La mostra in questione è Training Humans, curata da Kate Crawford e Trevor Paglen, tenutasi all’Osservatorio di Fondazione Prada fino al 24 febbraio 2020. La particolarità di questa esposizione è quella di non essere prettamente una mostra d’arte pur essendo ospitata all’interno di uno spazio pensato per accogliere pezzi artistici. Al suo interno troviamo infatti fotografie e video che non nascono con intenzioni di carattere estetico, sono semplice materiale d’archivio. Materiale prelevato dagli archivi da cui le intelligenze artificiali attingono per imparare a riconoscere i volti umani, etichettandoli secondo categorie stereotipate che da subito ci fanno riflettere. Interpellare autori come Foucault o Lyon in questo caso è più che lecito.

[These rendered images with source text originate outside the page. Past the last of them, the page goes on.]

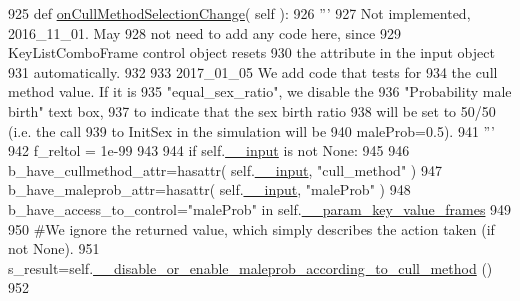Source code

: \begin{DoxyCode}
925     \textcolor{keyword}{def }\hyperlink{classnegui_1_1pgguisimupop__experimental2_1_1PGGuiSimuPop_a11cf5050ac71b9585050e6b795eb9ce6}{onCullMethodSelectionChange}( self ):
926         \textcolor{stringliteral}{'''}
927 \textcolor{stringliteral}{        Not implemented, 2016\_11\_01.  May}
928 \textcolor{stringliteral}{        not need to add any code here, since}
929 \textcolor{stringliteral}{        KeyListComboFrame control object resets}
930 \textcolor{stringliteral}{        the attribute in the input object}
931 \textcolor{stringliteral}{        automatically.}
932 \textcolor{stringliteral}{}
933 \textcolor{stringliteral}{        2017\_01\_05  We add code that tests for}
934 \textcolor{stringliteral}{        the cull method value.  If it is }
935 \textcolor{stringliteral}{        "equal\_sex\_ratio", we disable the}
936 \textcolor{stringliteral}{        "Probability male birth" text box,}
937 \textcolor{stringliteral}{        to indicate that the sex birth ratio}
938 \textcolor{stringliteral}{        will be set to 50/50 (i.e. the call}
939 \textcolor{stringliteral}{        to InitSex in the simulation will be}
940 \textcolor{stringliteral}{        maleProb=0.5).}
941 \textcolor{stringliteral}{        '''}
942         f\_reltol = 1e-99    
943 
944         \textcolor{keywordflow}{if} self.\hyperlink{classnegui_1_1pgguisimupop__experimental2_1_1PGGuiSimuPop_a69deac7dfed31f2ba496671465ee4d1c}{\_\_input} \textcolor{keywordflow}{is} \textcolor{keywordflow}{not} \textcolor{keywordtype}{None}:
945 
946             b\_have\_cullmethod\_attr=hasattr( self.\hyperlink{classnegui_1_1pgguisimupop__experimental2_1_1PGGuiSimuPop_a69deac7dfed31f2ba496671465ee4d1c}{\_\_input}, \textcolor{stringliteral}{"cull\_method"} )
947             b\_have\_maleprob\_attr=hasattr(  self.\hyperlink{classnegui_1_1pgguisimupop__experimental2_1_1PGGuiSimuPop_a69deac7dfed31f2ba496671465ee4d1c}{\_\_input}, \textcolor{stringliteral}{"maleProb"} )
948             b\_have\_access\_to\_control=\textcolor{stringliteral}{"maleProb"} \textcolor{keywordflow}{in} self.\hyperlink{classnegui_1_1pgguisimupop__experimental2_1_1PGGuiSimuPop_a08bb009e9a24284adfbd8a38dcc0c861}{\_\_param\_key\_value\_frames}
949 
950             \textcolor{comment}{#We ignore the returned value, which simply describes the action taken (if not None).}
951             s\_result=self.\hyperlink{classnegui_1_1pgguisimupop__experimental2_1_1PGGuiSimuPop_acfca30cb65c4fd8b6e2db1f4f7f0a729}{\_\_disable\_or\_enable\_maleprob\_according\_to\_cull\_method}
      ()
952 

\end{DoxyCode}
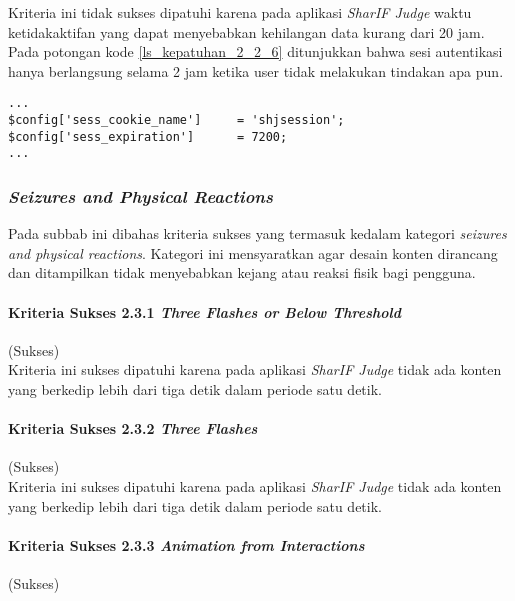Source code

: Kriteria ini tidak sukses dipatuhi karena pada aplikasi \textit{SharIF Judge} waktu ketidakaktifan yang dapat menyebabkan kehilangan data kurang dari 20 jam. Pada potongan kode \ref{ls_kepatuhan_2_2_6} ditunjukkan bahwa sesi autentikasi hanya berlangsung selama 2 jam ketika user tidak melakukan tindakan apa pun.
\begin{lstlisting}[basicstyle=\ttfamily, frame=single,
columns=fullflexible, keepspaces=true, breaklines=true, label=ls_kepatuhan_2_2_6, caption=Pelanggaran Kriteria Sukses 2.2.6 - Sesi Autentikasi]
...
$config['sess_cookie_name']		= 'shjsession';
$config['sess_expiration']		= 7200;
...
\end{lstlisting}

\subsubsection{\textit{Seizures and Physical Reactions}}
\label{subsubsec:seizures_and_physical_reactions}

Pada subbab ini dibahas kriteria sukses yang termasuk kedalam kategori \textit{seizures and physical reactions}. Kategori ini mensyaratkan agar desain konten dirancang dan ditampilkan tidak menyebabkan kejang atau reaksi fisik bagi pengguna.

\paragraph{Kriteria Sukses 2.3.1 \textit{Three Flashes or Below Threshold}}
\label{subsubsec:kepatuhan_kriteria_2.3.1}
(Sukses)\\

Kriteria ini sukses dipatuhi karena pada aplikasi \textit{SharIF Judge} tidak ada konten yang berkedip lebih dari tiga detik dalam periode satu detik.

\paragraph{Kriteria Sukses 2.3.2 \textit{Three Flashes}}
\label{subsubsec:kepatuhan_kriteria_2.3.2}
(Sukses) \\

Kriteria ini sukses dipatuhi karena pada aplikasi \textit{SharIF Judge} tidak ada konten yang berkedip lebih dari tiga detik dalam periode satu detik.

\paragraph{Kriteria Sukses 2.3.3 \textit{Animation from Interactions}}
\label{subsubsec:kepatuhan_kriteria_2.3.3}
(Sukses) \\

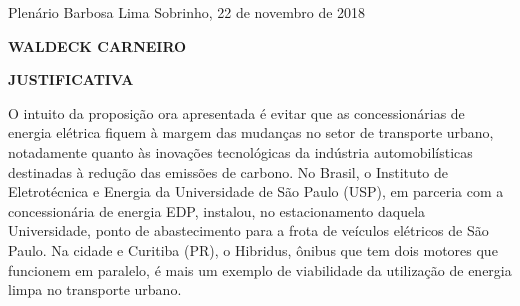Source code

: \documentclass[10pt]{article}
\begin{document}
\begin{center}
  Plenário Barbosa Lima Sobrinho, 22 de novembro de 2018

   \bigskip

  \textbf{ WALDECK CARNEIRO}

  \bigskip

  \textbf{JUSTIFICATIVA}
  \bigskip

\end{center}

   O intuito da proposição ora apresentada é evitar que as concessionárias de energia elétrica fiquem à margem das mudanças no setor de transporte urbano, notadamente quanto às inovações tecnológicas da indústria automobilísticas destinadas à redução das emissões de carbono. No Brasil, o Instituto de Eletrotécnica e Energia da Universidade de São Paulo (USP), em parceria com a concessionária de energia EDP, instalou, no estacionamento daquela Universidade, ponto de abastecimento para a frota de veículos elétricos de São Paulo. Na cidade e Curitiba (PR), o Hibridus, ônibus que tem dois motores que funcionem em paralelo, é mais um exemplo de viabilidade da utilização de energia limpa no transporte urbano.



\iffalse
\begin{center}
  \textbf{REFERÊNCIAS}
\end{center}


\fi
\end{document}
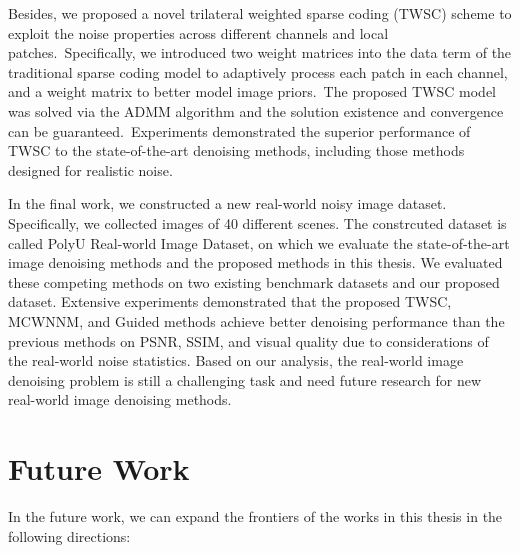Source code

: Besides, we proposed a novel trilateral weighted sparse coding (TWSC) scheme to exploit the noise properties across different channels and local patches.\ Specifically, we introduced two weight matrices into the data term of the traditional sparse coding model to adaptively process each patch in each channel, and a weight matrix to better model image priors.\ The proposed TWSC model was solved via the ADMM algorithm and the solution existence and convergence can be guaranteed.\ Experiments demonstrated the superior performance of TWSC to the state-of-the-art denoising methods, including those methods designed for realistic noise.

In the final work, we constructed a new real-world noisy image dataset. Specifically, we collected images of 40 different scenes. The constrcuted dataset is called PolyU Real-world Image Dataset, on which we evaluate the state-of-the-art image denoising methods and the proposed methods in this thesis. We evaluated these competing methods on two existing benchmark datasets and our proposed dataset. Extensive experiments demonstrated that the proposed TWSC, MCWNNM, and Guided methods achieve better denoising performance than the previous methods on PSNR, SSIM, and visual quality due to considerations of the real-world noise statistics. Based on our analysis, the real-world image denoising problem is still a challenging task and need future research for new real-world image denoising methods.

\section{Future Work}
\label{sec:conclusions:future}

In the future work, we can expand the frontiers of the works in this thesis in the following directions:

Tra quelle immagini infatti potrebbe esserci anche il nostro volto, regalato a qualche azienda grazie a stupidi giochini come Faceapp, con cui ci divertiamo a invecchiare noi stessi senza preoccuparci troppo di leggere le condizioni d’utilizzo dell’applicazione, autorizzando nel frattempo queste società a utilizzare liberamente le nostre immagini. La moda poi passa, ma la nostra faccia resta negli archivi. Trovarsi di fronte a questa mole di fotografie ha un che di disturbante, voyeuristico. Al tempo stesso sembra di tornare dritti dritti ai tempi della fisiognomica Lombrosiana.

Ciò che colpisce sono però le categorie utilizzate dalla macchina per riconoscere i diversi volti. A partire dal titolo, Training Humans, è chiaro che la mostra si porta dietro una carica polemica abbastanza forte. Dobbiamo infatti pensare che queste sofisticatissime intelligenze artificiali ragionano secondo stereotipi che hanno appreso dall’essere umano: catalogano un uomo a petto nudo come sodomita e un ragazzo barbuto come terrorista. È agghiacciante.
Abbiamo la presunzione di potere addestrare le macchine, ma prima di poterlo fare dovremmo rivedere i contenuti che intendiamo insegnare, per evitare che imparino lezioni sbagliate.